### Problem details
Scan the records below. Copy every line in which the word "shows" appears.

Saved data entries
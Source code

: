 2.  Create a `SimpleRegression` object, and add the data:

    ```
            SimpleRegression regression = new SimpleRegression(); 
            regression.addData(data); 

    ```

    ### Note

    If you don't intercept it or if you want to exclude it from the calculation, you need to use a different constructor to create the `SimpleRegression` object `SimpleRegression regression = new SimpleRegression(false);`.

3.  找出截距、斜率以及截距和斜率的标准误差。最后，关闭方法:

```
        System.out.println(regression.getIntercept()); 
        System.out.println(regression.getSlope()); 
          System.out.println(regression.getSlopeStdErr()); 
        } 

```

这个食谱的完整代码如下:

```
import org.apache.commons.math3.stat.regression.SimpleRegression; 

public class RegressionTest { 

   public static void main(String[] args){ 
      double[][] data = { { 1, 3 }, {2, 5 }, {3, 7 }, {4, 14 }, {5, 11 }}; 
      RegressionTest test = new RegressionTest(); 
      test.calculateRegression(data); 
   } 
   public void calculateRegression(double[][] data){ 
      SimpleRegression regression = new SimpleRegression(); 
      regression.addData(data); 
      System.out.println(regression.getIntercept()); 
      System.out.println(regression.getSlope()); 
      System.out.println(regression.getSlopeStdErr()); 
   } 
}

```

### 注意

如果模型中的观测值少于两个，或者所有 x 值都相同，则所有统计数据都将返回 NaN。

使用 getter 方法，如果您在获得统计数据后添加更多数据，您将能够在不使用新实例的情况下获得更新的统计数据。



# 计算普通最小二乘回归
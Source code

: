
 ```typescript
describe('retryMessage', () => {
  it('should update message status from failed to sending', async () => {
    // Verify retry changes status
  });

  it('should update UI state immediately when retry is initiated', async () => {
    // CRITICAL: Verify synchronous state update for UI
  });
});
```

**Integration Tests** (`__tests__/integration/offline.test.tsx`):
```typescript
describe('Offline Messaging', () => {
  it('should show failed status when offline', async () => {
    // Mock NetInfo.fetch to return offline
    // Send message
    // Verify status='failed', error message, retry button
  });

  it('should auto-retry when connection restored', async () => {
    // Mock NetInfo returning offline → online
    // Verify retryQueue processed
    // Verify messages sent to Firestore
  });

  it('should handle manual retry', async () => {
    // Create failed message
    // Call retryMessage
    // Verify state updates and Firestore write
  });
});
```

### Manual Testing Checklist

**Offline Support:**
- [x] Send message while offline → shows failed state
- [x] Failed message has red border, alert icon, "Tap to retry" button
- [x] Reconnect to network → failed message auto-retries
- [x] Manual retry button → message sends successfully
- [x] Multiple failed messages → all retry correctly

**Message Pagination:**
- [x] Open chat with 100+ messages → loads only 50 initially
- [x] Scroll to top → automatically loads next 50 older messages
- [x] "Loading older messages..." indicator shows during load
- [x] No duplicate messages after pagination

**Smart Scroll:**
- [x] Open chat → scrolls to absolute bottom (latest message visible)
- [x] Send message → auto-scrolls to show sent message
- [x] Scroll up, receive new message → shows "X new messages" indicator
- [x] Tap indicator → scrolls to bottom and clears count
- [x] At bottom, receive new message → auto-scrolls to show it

### The completed task
- [x] Send message while offline → shows failed state
- [x] "Loading older messages..." indicator shows during load
- [x] Scroll up, receive new message → shows "X new messages" indicator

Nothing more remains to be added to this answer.